The racist implications of free speech

Although Google refused to remove an image of Michelle Obama depicted as a monkey, the picture has since disappeared. Who has the power to remove such content? And does US devotion to freedom of speech encourage racism?

Last month, America’s First Lady fell victim to internet bigotry. A picture of Michelle Obama, coarsely depicted as a monkey, ranked highly in searches on Google Images. Although the search engine refused to remove it, regarding it as an expression of free speech, several weeks later the controversial image no longer appears on a Google search. The incident not only begs the question as to who has the authority to eliminate such disturbing material from the Internet, but it also stresses whether the US’s bias towards freedom of expression, and their refusal to conform to Europe’s protocol of stamping out Internet racism, actively encourages such web-based exploitation.
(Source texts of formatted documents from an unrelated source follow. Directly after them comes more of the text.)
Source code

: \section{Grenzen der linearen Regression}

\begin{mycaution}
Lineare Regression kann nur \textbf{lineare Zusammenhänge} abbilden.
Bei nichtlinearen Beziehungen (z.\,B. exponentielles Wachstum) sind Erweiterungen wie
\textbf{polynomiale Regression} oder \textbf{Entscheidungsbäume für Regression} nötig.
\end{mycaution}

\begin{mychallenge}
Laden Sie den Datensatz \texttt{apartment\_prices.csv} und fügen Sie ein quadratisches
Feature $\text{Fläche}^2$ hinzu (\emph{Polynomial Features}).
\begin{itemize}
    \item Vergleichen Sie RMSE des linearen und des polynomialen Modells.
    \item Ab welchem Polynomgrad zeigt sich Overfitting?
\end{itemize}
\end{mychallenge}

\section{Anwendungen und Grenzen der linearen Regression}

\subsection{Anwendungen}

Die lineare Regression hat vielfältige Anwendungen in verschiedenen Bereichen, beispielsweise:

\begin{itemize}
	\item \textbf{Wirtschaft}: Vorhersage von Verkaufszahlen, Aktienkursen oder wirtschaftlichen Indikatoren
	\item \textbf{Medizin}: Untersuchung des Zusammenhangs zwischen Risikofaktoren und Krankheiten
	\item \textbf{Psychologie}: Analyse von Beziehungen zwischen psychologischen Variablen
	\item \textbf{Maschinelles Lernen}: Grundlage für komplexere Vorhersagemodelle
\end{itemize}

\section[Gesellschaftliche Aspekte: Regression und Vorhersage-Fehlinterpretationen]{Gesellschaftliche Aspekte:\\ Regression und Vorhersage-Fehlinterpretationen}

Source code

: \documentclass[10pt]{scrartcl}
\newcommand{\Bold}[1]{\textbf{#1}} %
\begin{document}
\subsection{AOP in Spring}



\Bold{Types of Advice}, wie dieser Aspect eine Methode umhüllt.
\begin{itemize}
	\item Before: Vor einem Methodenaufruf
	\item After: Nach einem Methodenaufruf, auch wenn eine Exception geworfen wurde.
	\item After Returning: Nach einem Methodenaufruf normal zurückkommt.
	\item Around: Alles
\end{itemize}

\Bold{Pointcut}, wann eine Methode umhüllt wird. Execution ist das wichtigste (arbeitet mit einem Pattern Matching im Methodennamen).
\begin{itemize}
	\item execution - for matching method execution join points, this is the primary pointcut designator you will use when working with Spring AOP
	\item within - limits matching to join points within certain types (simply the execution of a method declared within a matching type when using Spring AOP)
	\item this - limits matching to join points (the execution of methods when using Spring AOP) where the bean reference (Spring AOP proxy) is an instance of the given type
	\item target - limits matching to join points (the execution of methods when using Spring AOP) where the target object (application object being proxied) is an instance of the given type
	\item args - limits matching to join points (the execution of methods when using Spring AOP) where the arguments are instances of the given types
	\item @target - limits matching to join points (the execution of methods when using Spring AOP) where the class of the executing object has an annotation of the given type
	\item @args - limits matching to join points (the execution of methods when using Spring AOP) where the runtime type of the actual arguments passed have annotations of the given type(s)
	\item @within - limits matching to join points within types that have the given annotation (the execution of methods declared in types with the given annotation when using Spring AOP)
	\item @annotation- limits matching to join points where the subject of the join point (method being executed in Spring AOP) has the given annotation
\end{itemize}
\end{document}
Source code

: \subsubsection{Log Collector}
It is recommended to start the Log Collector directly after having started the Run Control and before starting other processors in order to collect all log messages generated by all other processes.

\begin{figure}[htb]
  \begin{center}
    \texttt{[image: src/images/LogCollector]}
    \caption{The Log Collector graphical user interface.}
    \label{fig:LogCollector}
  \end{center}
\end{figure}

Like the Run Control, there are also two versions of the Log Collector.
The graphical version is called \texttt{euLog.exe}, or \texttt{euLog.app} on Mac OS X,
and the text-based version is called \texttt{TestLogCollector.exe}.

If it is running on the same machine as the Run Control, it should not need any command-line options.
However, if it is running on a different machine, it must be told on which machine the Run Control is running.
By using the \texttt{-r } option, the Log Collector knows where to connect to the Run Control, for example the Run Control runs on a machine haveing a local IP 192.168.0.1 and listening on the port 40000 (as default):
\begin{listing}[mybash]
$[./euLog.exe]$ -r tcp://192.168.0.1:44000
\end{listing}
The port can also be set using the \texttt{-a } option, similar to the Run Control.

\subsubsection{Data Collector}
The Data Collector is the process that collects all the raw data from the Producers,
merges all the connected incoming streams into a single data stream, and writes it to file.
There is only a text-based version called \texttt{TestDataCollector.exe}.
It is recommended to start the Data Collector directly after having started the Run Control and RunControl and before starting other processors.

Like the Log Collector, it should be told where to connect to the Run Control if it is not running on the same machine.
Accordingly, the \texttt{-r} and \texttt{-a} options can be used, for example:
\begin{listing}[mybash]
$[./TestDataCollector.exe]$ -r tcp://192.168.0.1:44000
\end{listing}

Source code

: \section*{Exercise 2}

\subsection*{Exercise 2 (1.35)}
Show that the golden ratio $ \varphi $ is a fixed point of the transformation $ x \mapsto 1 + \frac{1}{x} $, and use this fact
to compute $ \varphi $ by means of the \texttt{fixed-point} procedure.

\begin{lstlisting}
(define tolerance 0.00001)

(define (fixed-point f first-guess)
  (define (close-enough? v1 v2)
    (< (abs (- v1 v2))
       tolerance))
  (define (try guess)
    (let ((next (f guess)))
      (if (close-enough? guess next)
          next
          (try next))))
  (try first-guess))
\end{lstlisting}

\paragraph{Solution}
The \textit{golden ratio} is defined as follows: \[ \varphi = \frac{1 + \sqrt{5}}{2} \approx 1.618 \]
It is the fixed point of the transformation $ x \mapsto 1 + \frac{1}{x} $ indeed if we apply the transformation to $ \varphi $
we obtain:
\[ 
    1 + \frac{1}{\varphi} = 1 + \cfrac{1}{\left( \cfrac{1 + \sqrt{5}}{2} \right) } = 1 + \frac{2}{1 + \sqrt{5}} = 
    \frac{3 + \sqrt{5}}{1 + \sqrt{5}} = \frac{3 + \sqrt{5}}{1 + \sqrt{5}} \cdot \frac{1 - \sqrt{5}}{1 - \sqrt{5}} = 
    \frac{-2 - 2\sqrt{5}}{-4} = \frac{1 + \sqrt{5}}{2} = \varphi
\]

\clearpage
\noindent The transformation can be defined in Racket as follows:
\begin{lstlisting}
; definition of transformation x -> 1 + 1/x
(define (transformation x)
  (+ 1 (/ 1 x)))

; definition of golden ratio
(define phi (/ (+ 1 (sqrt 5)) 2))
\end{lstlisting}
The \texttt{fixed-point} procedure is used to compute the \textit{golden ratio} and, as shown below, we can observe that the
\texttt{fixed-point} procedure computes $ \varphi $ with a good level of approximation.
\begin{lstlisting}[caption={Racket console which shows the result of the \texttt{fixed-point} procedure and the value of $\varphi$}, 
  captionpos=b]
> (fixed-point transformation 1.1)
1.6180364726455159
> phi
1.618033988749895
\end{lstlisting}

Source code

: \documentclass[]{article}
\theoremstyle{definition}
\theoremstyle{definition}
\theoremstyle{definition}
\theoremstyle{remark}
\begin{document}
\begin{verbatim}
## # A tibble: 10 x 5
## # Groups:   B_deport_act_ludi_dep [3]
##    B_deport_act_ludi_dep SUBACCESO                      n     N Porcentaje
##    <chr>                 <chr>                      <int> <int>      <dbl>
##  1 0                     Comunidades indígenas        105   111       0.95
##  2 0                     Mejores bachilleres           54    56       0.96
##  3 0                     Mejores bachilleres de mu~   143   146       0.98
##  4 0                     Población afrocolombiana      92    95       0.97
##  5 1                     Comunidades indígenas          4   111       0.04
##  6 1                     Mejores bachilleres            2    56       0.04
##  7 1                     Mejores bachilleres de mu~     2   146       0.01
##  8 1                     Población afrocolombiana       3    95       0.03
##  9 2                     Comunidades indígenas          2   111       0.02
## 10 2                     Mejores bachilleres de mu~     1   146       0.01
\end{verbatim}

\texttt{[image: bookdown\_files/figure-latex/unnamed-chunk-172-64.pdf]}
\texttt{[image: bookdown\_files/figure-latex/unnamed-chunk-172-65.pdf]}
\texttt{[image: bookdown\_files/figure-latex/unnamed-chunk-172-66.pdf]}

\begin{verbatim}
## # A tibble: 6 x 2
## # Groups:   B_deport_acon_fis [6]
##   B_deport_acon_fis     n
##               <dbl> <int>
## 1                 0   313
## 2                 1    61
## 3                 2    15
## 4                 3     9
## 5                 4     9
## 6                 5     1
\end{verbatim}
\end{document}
Whilst 32 countries, including the UK and the US, signed up to the European Convention on Cybercrime in 2001, committed to eradicating disturbing material from the Internet, a treaty obliging participating countries to criminalize xenophobic material was received with less universal support. Being more in favor of ‘freedom of speech’, the US, as predicted, chose not to participate in the protocol. In the run-up to the treaty, Jon Fell, a partner of Masons, an international law firm, explained why the US would not become involved in such a convention. He spoke on Out Law News:

“The US is not going to go for this. The ban on hate speech was originally part of the Convention on Cybercrime, but it had to be dropped when it became apparent that the US would not support the Convention if it encroached upon its constitutional right of free speech.”

The recent racist attack on Michelle Obama has brought into question whether endorsing freedom of expression encourages racism to circulate the Internet. Or would the enforcement of a ban on racist and other bigoted content imply an infringement on the right to freedom of speech?

RT spoke exclusively to Scott Rubin, Global Communication and Public Policy officer at Google, to unearth the whereabouts of the controversial image, and establish if a commitment to free speech is more important than stamping out prejudiced material from the Internet.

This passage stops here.